Chapter 9.1, Problem 14E

To determine

Construct and interpret a confidence interval for the true difference between the two population means.

Answer to Problem 14E

Solution:

The value of the margin of error is 0.59352 and 95% confidence interval for the true difference between the mean amounts of time spent exercising each week by people who work out in the morning and those who work out in the afternoon or evening at the three health centers is $\left(-0.39352,0.79352\right)$

Explanation of Solution

Given Information:

Mean hours of exercise who work out in the morning.

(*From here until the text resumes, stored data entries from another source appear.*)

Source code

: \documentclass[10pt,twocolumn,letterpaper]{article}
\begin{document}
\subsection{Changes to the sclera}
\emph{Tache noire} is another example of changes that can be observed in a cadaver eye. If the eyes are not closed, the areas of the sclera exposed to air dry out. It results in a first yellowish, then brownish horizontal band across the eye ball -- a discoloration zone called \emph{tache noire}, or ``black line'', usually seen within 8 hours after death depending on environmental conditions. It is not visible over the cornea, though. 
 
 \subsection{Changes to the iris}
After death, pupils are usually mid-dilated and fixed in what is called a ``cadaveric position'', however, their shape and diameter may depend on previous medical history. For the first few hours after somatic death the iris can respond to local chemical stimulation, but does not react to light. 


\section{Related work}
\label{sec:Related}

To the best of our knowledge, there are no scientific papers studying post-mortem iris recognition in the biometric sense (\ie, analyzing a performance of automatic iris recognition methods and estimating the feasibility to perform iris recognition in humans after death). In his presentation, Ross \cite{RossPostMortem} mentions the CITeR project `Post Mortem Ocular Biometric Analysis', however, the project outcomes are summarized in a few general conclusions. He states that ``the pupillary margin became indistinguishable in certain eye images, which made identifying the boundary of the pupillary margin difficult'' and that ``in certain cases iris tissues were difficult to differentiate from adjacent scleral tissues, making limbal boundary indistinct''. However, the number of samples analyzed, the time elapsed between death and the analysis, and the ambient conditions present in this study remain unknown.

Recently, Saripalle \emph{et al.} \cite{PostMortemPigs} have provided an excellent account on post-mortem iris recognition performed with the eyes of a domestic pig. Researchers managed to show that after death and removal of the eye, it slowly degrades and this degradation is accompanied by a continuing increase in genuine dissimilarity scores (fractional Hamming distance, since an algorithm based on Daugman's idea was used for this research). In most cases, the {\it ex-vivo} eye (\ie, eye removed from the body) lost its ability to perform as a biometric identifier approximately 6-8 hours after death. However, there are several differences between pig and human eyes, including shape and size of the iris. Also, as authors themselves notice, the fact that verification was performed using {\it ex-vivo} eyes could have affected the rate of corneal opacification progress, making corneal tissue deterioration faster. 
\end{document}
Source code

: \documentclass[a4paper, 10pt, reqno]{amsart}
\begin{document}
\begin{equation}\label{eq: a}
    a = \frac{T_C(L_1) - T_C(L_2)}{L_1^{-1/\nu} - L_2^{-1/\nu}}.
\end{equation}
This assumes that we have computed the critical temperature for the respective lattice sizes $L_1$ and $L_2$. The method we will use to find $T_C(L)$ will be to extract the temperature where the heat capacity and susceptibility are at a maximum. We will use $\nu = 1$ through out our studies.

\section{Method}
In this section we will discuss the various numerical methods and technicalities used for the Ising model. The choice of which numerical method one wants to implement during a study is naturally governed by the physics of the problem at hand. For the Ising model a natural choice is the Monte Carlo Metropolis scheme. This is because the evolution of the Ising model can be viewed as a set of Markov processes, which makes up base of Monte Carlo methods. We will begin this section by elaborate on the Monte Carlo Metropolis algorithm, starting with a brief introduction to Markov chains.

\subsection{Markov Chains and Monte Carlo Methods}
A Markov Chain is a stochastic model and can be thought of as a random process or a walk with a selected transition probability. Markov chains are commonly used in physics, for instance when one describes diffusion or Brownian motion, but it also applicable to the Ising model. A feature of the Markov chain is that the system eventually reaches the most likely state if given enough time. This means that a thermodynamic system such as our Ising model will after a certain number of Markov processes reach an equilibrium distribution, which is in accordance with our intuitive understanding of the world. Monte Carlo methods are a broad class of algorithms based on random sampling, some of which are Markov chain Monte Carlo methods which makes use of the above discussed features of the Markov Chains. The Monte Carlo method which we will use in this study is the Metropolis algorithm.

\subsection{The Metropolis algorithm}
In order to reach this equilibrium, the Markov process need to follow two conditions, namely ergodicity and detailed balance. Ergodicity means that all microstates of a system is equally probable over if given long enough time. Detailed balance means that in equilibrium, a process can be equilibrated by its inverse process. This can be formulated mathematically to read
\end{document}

i.e. ${\overline{x}}_1=4.1hoursperweek$.

Mean hours of exercise who work out in the afternoon or evening.

i.e. ${\overline{x}}_2=3.7hoursperweek$.

The Standard deviation for people who exercise in the morning.

i.e. ${\sigma }_1=0.7hoursperweek$.

Standard deviation for people who exercise in the afternoon or evening.

i.e. ${\sigma }_2=0.5hoursperweek$.

Number of people who exercise in the morning i.e. $n_1=49$.

Number of people who exercise in the afternoon or evening i.e. $n_1=54$.

Formula used:

The confidence interval for the difference between two population means for independent data sets is given by,

$\left({\overline{x}}_1-{\overline{x}}_2\right)-E<{\mu }_1-{\mu }_2<\left({\overline{x}}_1-{\overline{x}}_2\right)+E$

Or

$\left(\left({\overline{x}}_1-{\overline{x}}_2\right)-E,\left({\overline{x}}_1-{\overline{x}}_2\right)+E\right)$

Where ${\overline{x}}_1\text{ and }{\overline{x}}_2$ are the two sample means,

$\left({\overline{x}}_1-{\overline{x}}_2\right)$ is the point estimate for the difference between the population means, ${\mu }_1-{\mu }_2$, and E is the margin of error and it is given as

$E=z_{\alpha /2}\sqrt{\frac{{\sigma }_1^2}{n_1}+\frac{{\sigma }_2^2}{n_2}}$

Where $z_{\alpha /2}$ is the critical value for the level of confidence, $c=1-\alpha$, such that the area under the standard normal distribution to the right of $z_{\alpha /2}$ is equal to $\frac{\alpha }{2}$,

${\sigma }_1\text{ and }{\sigma }_2\text{ are the two population standard deviations, and}$

$n_1\text{ and }{n}_2\text{ are the two sample sizes}\text{.}$

Calculation:

The margin of error and it is given as,

$E=z_{\frac{\alpha }{2}}\sqrt{\frac{{\sigma }_1^2}{n_1}+\frac{{\sigma }_2^2}{n_2}}$…$\left(1\right)$

Since the level of confidence is 95%, then the level of significance is given as,

$\begin{array}{rll}\alpha & =& 1-0.95\\ & =& 0.05\end{array}$

The value of $z$ from table at $\alpha =0.05$ is $1.96$.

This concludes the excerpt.